━━━ ENTRIES SHOWN

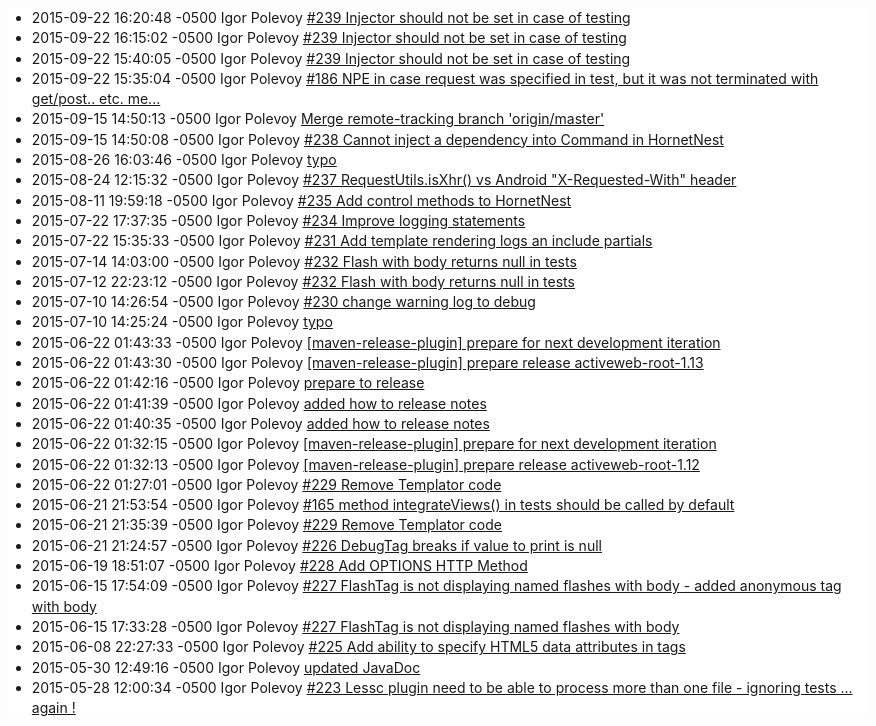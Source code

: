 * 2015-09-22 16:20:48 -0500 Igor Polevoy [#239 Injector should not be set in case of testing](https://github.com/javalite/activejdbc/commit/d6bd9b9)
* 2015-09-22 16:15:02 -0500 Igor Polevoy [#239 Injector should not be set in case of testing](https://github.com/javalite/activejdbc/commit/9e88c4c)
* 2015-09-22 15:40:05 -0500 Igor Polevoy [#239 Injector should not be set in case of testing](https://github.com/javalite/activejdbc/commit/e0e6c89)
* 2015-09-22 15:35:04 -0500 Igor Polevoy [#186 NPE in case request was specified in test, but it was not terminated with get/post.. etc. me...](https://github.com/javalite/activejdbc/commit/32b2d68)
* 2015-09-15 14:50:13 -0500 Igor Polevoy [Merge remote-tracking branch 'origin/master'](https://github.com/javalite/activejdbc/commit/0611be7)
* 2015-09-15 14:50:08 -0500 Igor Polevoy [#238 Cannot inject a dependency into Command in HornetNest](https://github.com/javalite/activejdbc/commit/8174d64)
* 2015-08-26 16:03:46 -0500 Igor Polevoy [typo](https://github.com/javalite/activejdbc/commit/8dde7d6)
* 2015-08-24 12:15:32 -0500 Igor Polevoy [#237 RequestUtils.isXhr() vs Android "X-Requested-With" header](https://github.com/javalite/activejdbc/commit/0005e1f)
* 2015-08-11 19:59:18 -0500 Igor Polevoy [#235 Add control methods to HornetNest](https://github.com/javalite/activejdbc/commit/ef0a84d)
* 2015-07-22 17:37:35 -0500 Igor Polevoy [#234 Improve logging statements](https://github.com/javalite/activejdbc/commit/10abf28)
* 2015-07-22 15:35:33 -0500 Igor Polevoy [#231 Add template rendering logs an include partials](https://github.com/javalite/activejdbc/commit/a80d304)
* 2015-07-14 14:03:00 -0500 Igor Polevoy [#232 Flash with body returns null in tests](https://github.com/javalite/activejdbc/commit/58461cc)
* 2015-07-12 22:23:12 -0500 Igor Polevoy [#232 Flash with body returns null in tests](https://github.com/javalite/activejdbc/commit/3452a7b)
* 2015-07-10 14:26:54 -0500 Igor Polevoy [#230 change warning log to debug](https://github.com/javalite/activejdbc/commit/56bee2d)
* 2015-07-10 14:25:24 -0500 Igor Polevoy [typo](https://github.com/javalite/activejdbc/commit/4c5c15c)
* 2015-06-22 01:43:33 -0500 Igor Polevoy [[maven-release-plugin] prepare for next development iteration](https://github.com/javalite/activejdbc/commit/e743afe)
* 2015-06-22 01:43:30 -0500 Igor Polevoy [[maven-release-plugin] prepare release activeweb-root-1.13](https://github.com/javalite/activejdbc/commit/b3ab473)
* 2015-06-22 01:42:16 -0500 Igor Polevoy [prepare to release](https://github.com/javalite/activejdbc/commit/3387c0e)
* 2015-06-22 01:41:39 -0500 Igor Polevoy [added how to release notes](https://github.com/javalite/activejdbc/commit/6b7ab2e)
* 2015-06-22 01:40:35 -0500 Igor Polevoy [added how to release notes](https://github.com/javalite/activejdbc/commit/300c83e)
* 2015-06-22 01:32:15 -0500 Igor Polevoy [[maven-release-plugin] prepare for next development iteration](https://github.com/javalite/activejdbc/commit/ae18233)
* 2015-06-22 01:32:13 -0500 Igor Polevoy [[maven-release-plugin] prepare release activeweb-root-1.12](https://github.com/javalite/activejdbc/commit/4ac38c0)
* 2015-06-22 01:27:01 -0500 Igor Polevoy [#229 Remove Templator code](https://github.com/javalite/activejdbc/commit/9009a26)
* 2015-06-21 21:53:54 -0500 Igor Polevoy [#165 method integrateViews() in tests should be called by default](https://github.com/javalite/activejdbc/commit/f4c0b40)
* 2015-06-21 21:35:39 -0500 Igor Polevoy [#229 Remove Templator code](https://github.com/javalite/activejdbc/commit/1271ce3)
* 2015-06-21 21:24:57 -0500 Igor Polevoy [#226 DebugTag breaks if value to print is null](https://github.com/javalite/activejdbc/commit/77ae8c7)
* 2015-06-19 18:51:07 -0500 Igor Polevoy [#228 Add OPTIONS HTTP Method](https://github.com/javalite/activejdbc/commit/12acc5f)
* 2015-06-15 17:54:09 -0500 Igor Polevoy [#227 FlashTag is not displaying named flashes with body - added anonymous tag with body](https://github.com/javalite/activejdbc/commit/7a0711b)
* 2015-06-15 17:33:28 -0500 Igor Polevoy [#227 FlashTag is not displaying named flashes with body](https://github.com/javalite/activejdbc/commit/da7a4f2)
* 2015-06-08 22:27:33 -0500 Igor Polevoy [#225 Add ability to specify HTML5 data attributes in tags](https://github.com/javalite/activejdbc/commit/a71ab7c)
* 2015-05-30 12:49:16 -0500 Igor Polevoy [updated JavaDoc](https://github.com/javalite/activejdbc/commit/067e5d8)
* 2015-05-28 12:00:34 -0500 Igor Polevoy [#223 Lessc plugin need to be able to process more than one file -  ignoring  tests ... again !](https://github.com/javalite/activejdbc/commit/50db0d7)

━━━━━━

## PROMPT
What is needed is an exact copy of every record above, minus the images.

## RESPONSE
Source code

: * 2015-09-22 16:20:48 -0500 Igor Polevoy [#239 Injector should not be set in case of testing](https://github.com/javalite/activejdbc/commit/d6bd9b9)
* 2015-09-22 16:15:02 -0500 Igor Polevoy [#239 Injector should not be set in case of testing](https://github.com/javalite/activejdbc/commit/9e88c4c)
* 2015-09-22 15:40:05 -0500 Igor Polevoy [#239 Injector should not be set in case of testing](https://github.com/javalite/activejdbc/commit/e0e6c89)
* 2015-09-22 15:35:04 -0500 Igor Polevoy [#186 NPE in case request was specified in test, but it was not terminated with get/post.. etc. me...](https://github.com/javalite/activejdbc/commit/32b2d68)
* 2015-09-15 14:50:13 -0500 Igor Polevoy [Merge remote-tracking branch 'origin/master'](https://github.com/javalite/activejdbc/commit/0611be7)
* 2015-09-15 14:50:08 -0500 Igor Polevoy [#238 Cannot inject a dependency into Command in HornetNest](https://github.com/javalite/activejdbc/commit/8174d64)
* 2015-08-26 16:03:46 -0500 Igor Polevoy [typo](https://github.com/javalite/activejdbc/commit/8dde7d6)
* 2015-08-24 12:15:32 -0500 Igor Polevoy [#237 RequestUtils.isXhr() vs Android "X-Requested-With" header](https://github.com/javalite/activejdbc/commit/0005e1f)
* 2015-08-11 19:59:18 -0500 Igor Polevoy [#235 Add control methods to HornetNest](https://github.com/javalite/activejdbc/commit/ef0a84d)
* 2015-07-22 17:37:35 -0500 Igor Polevoy [#234 Improve logging statements](https://github.com/javalite/activejdbc/commit/10abf28)
* 2015-07-22 15:35:33 -0500 Igor Polevoy [#231 Add template rendering logs an include partials](https://github.com/javalite/activejdbc/commit/a80d304)
* 2015-07-14 14:03:00 -0500 Igor Polevoy [#232 Flash with body returns null in tests](https://github.com/javalite/activejdbc/commit/58461cc)
* 2015-07-12 22:23:12 -0500 Igor Polevoy [#232 Flash with body returns null in tests](https://github.com/javalite/activejdbc/commit/3452a7b)
* 2015-07-10 14:26:54 -0500 Igor Polevoy [#230 change warning log to debug](https://github.com/javalite/activejdbc/commit/56bee2d)
* 2015-07-10 14:25:24 -0500 Igor Polevoy [typo](https://github.com/javalite/activejdbc/commit/4c5c15c)
* 2015-06-22 01:43:33 -0500 Igor Polevoy [[maven-release-plugin] prepare for next development iteration](https://github.com/javalite/activejdbc/commit/e743afe)
* 2015-06-22 01:43:30 -0500 Igor Polevoy [[maven-release-plugin] prepare release activeweb-root-1.13](https://github.com/javalite/activejdbc/commit/b3ab473)
* 2015-06-22 01:42:16 -0500 Igor Polevoy [prepare to release](https://github.com/javalite/activejdbc/commit/3387c0e)
* 2015-06-22 01:41:39 -0500 Igor Polevoy [added how to release notes](https://github.com/javalite/activejdbc/commit/6b7ab2e)
* 2015-06-22 01:40:35 -0500 Igor Polevoy [added how to release notes](https://github.com/javalite/activejdbc/commit/300c83e)
* 2015-06-22 01:32:15 -0500 Igor Polevoy [[maven-release-plugin] prepare for next development iteration](https://github.com/javalite/activejdbc/commit/ae18233)
* 2015-06-22 01:32:13 -0500 Igor Polevoy [[maven-release-plugin] prepare release activeweb-root-1.12](https://github.com/javalite/activejdbc/commit/4ac38c0)
* 2015-06-22 01:27:01 -0500 Igor Polevoy [#229 Remove Templator code](https://github.com/javalite/activejdbc/commit/9009a26)
* 2015-06-21 21:53:54 -0500 Igor Polevoy [#165 method integrateViews() in tests should be called by default](https://github.com/javalite/activejdbc/commit/f4c0b40)
* 2015-06-21 21:35:39 -0500 Igor Polevoy [#229 Remove Templator code](https://github.com/javalite/activejdbc/commit/1271ce3)
* 2015-06-21 21:24:57 -0500 Igor Polevoy [#226 DebugTag breaks if value to print is null](https://github.com/javalite/activejdbc/commit/77ae8c7)
* 2015-06-19 18:51:07 -0500 Igor Polevoy [#228 Add OPTIONS HTTP Method](https://github.com/javalite/activejdbc/commit/12acc5f)
* 2015-06-15 17:54:09 -0500 Igor Polevoy [#227 FlashTag is not displaying named flashes with body - added anonymous tag with body](https://github.com/javalite/activejdbc/commit/7a0711b)
* 2015-06-15 17:33:28 -0500 Igor Polevoy [#227 FlashTag is not displaying named flashes with body](https://github.com/javalite/activejdbc/commit/da7a4f2)
* 2015-06-08 22:27:33 -0500 Igor Polevoy [#225 Add ability to specify HTML5 data attributes in tags](https://github.com/javalite/activejdbc/commit/a71ab7c)
* 2015-05-30 12:49:16 -0500 Igor Polevoy [updated JavaDoc](https://github.com/javalite/activejdbc/commit/067e5d8)
* 2015-05-28 12:00:34 -0500 Igor Polevoy [#223 Lessc plugin need to be able to process more than one file -  ignoring  tests ... again !](https://github.com/javalite/activejdbc/commit/50db0d7)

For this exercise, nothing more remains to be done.